North Korean cyber operators are reported to be probing various US companies for vulnerability to attack. FireEye reports that it detected and stopped spearphishing attempts against utility company officers in late September. An attack on the North American power grid would of course be attractive to DPRK war planners, but doing so isn't as simple as zombie apocalypse tales might lead one to believe. ICS security firm Dragos, for one, regards the likelihood of a grid takedown as fairly remote.
Most of the press attention has understandably focused on targeting of electrical utilities, but the campaign is broader than that: Pyongyang appears interested in industrial control systems generally. South Korean sources are reporting an interesting twist on the North's approach to cyber operations. They think they're seeing hacktivism, which would seem difficult to foster in a country as closed and tightly controlled as the DPRK.

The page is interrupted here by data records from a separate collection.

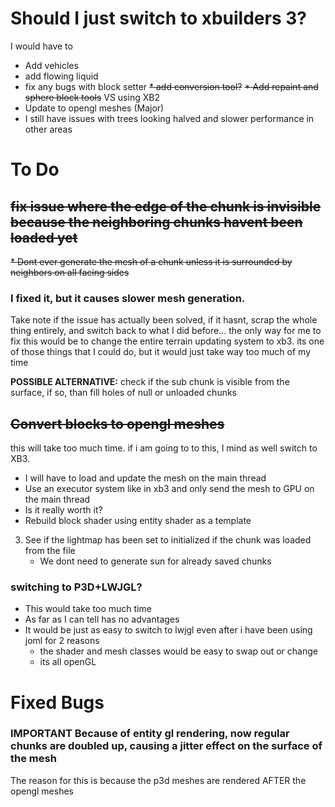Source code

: # Should I just switch to xbuilders 3?
I would have to
* Add vehicles
* add flowing liquid
* fix any bugs with block setter
  ~~* add conversion tool?~~
  ~~* Add repaint and sphere block tools~~
  VS using XB2
* Update to opengl meshes (Major)
* I still have issues with trees looking halved and slower performance in other areas

# To Do
## ~~fix issue where the edge of the chunk is invisible because the neighboring chunks havent been loaded yet~~
~~* Dont ever generate the mesh of a chunk unless it is surrounded by neighbors on all facing sides~~

### I fixed it, but it causes slower mesh generation.
Take note if the issue has actually been solved, if it hasnt, scrap the whole thing entirely, and switch back to what I did before...
the only way for me to fix this would be to change the entire terrain updating system to xb3. its one of those things that I could do, but it would just take way too much of my time

**POSSIBLE ALTERNATIVE:** check if the sub chunk is visible from the surface, if so, than fill holes of null or unloaded chunks
  

## ~~Convert blocks to opengl meshes~~
this will take too much time. if i am going to to this, I mind as well switch to XB3.
  
* I will have to load and update the mesh on the main thread
* Use an executor system like in xb3 and only send the mesh to GPU on the main thread
* Is it really worth it?
* Rebuild block shader using entity shader as a template


3. See if the lightmap has been set to initialized if the chunk was loaded from the file
   * We dont need to generate sun for already saved chunks

### switching to P3D+LWJGL?
* This would take too much time
* As far as I can tell has no advantages
* It would be just as easy to switch to lwjgl even after i have been using joml for 2 reasons
  * the shader and mesh classes would be easy to swap out or change
  * its all openGL

# Fixed Bugs
### IMPORTANT Because of entity gl rendering, now regular chunks are doubled up, causing a jitter effect on the surface of the mesh
The reason for this is because the p3d meshes are rendered AFTER the opengl meshes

Revelations that Kaspersky security software appear to have been subverted into espionage tools prompt reflection on the risks anti-virus products present, given the access they typically require. This would seem an instance of the familiar dual-use problem (another instance would be the ease with which benign scanners could be converted into denial-of-service tools).
More inadvertent cloud exposures contribute to a growing mood of learned helplessness concerning personal and other sensitive data.
Google Home's Mini smart speakers appear to have been listening as well as speaking, and reporting conversations back to Mountain View. Google has patched to fix the privacy bug, but consumers find it unnerving.